Alors même que l'Allemagne a interrompu le processus d'approbation de Nord Stream 2 la semaine dernière, un tweet de l'ancien président et vice-président russe Dmitri Medvedev a été considéré par certains comme une menace voilée à la dépendance de la région vis-à-vis du gaz russe. où les Européens paieront bientôt 2 000 euros pour 1 000 mètres cubes de gaz !”dit Medvedev.
"Tant que l'offre est concentrée, il existe des risques inévitables", a déclaré Randolph Bell, directeur mondial de l'énergie à l'Atlantic Council, un groupe de réflexion américain sur les relations internationales."Il est clair que [la Russie] utilise le gaz naturel comme un outil politique."
Pour les analystes, les sanctions sans précédent contre la banque centrale russe - qui ont entraîné une chute du rouble et accompagné les déclarations de "guerre économique" des politiciens européens - n'ont fait qu'augmenter le risque que la Russie suspende certains approvisionnements en marchandises.
Si cela se produit, la domination de la Russie sur certains métaux et gaz nobles pourrait avoir des implications sur plusieurs chaînes d'approvisionnement. Lorsque la société d'aluminium Rusal a été mise sur liste noire par les institutions financières à la suite des sanctions américaines en 2018, les prix ont grimpé d'un tiers, faisant des ravages dans l'industrie automobile.
Un pour cent du palladium mondial est produit en Russie. Les constructeurs automobiles utilisent cet élément chimique pour éliminer les émissions toxiques des gaz d'échappement.
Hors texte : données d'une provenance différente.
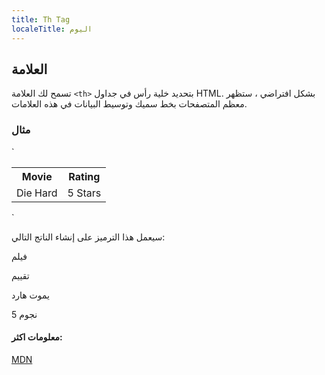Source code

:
 ```yaml
---
title: Th Tag
localeTitle: اليوم
---
```

## العلامة

تسمح لك العلامة `<th>` بتحديد خلية رأس في جداول HTML. بشكل افتراضي ، ستظهر معظم المتصفحات بخط سميك وتوسيط البيانات في هذه العلامات.

### مثال

 `
<table> 
 <tr> 
   <th>Movie</th> 
   <th>Rating</th> 
 </tr> 
 <tr> 
   <td>Die Hard</td> 
   <td>5 Stars</td> 
 </tr> 
 </table> 
` 

سيعمل هذا الترميز على إنشاء الناتج التالي:

فيلم

تقييم

يموت هارد

5 نجوم

#### معلومات اكثر:

[MDN](https://developer.mozilla.org/en-US/docs/Web/HTML/Element/th)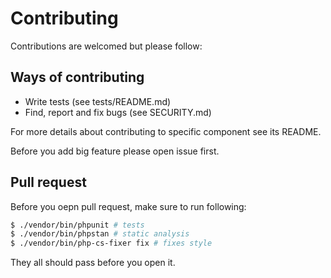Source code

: # Contributing

Contributions are welcomed but please follow:

## Ways of contributing

- Write tests (see tests/README.md)
- Find, report and fix bugs (see SECURITY.md)

For more details about contributing to specific component see its README.

Before you add big feature please open issue first.

## Pull request

Before you oepn pull request, make sure to run following:

```sh
$ ./vendor/bin/phpunit # tests
$ ./vendor/bin/phpstan # static analysis
$ ./vendor/bin/php-cs-fixer fix # fixes style
```
They all should pass before you open it.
Le pays est également un important producteur de palladium, qui est utilisé par les constructeurs automobiles pour éliminer les émissions toxiques des gaz d'échappement, ainsi que de platine, de cuivre et de nickel pour les batteries des véhicules électriques. La Russie et l'Ukraine sont également d'importants fournisseurs de néon, un gaz inodore qui est un sous-produit de la fabrication de l'acier et une matière première clé pour la fabrication de copeaux.
Selon la société de recherche américaine Techcet, les néons sont sourcés et raffinés par plusieurs sociétés ukrainiennes spécialisées. Lorsque la Russie a envahi l'est de l'Ukraine en 2014, le prix des néons a grimpé de 600 % presque du jour au lendemain, faisant des ravages dans l'industrie des semi-conducteurs.
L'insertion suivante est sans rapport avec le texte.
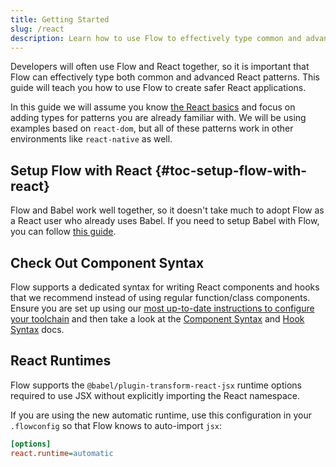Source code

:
 ```yaml
---
title: Getting Started
slug: /react
description: Learn how to use Flow to effectively type common and advanced React patterns.
---
```


Developers will often use Flow and React together, so it is important that Flow
can effectively type both common and advanced React patterns. This guide will
teach you how to use Flow to create safer React applications.

In this guide we will assume you know [the React basics](https://react.dev/learn) and focus on adding
types for patterns you are already familiar with. We will be using examples
based on `react-dom`, but all of these patterns work in other environments
like `react-native` as well.

## Setup Flow with React {#toc-setup-flow-with-react}

Flow and Babel work well together, so it doesn't take much to adopt Flow as a
React user who already uses Babel. If you need to setup Babel with Flow, you can
follow [this guide](../tools/babel/).

## Check Out Component Syntax
Flow supports a dedicated syntax for writing React components and hooks that we recommend instead of using regular
function/class components. Ensure you are set up using our [most up-to-date instructions to
configure your toolchain](../install) and then take a look at the [Component Syntax](./component-syntax)
and [Hook Syntax](./hook-syntax) docs.

## React Runtimes

Flow supports the `@babel/plugin-transform-react-jsx` runtime options required
to use JSX without explicitly importing the React namespace.

If you are using the new automatic runtime, use this configuration in your `.flowconfig` so
that Flow knows to auto-import `jsx`:

```ini
[options]
react.runtime=automatic
```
« Nous nous attendons à ce que les tensions géopolitiques et les primes de risque sur toutes les matières premières sous-jacentes persistent longtemps après l'invasion de l'Ukraine par la Russie.La Russie a un impact profond sur les marchés mondiaux des matières premières, et le conflit qui se déroule a un impact énorme, en particulier avec les hausses de prix », a déclaré Natasha Kaneva, analyste chez JPMorgan.
L'un des effets les plus inquiétants de la guerre ukrainienne concerne peut-être les prix des céréales et des denrées alimentaires. Le conflit survient à un moment où les prix des denrées alimentaires sont déjà élevés, résultat de mauvaises récoltes dans le monde entier.
L'Ukraine a encore d'importants stocks disponibles pour l'exportation par rapport à la récolte de l'année dernière, et les perturbations des exportations pourraient avoir "des conséquences désastreuses sur l'insécurité alimentaire dans des pays déjà fragiles qui dépendent de la nourriture ukrainienne", a déclaré Caitlin Welsh, directrice du programme de sécurité alimentaire mondiale du Centre.Say.American think tank Strategy and International Studies.
Sur les 14 pays où le blé ukrainien est une importation essentielle, près de la moitié souffrent déjà d'une grave insécurité alimentaire, dont le Liban et le Yémen, selon le SCRS. Mais l'impact ne se limite pas à ces pays. Elle a déclaré que l'invasion russe avait fait chuter les prix de l'énergie. monter en flèche et risquer « d'aggraver l'insécurité alimentaire ».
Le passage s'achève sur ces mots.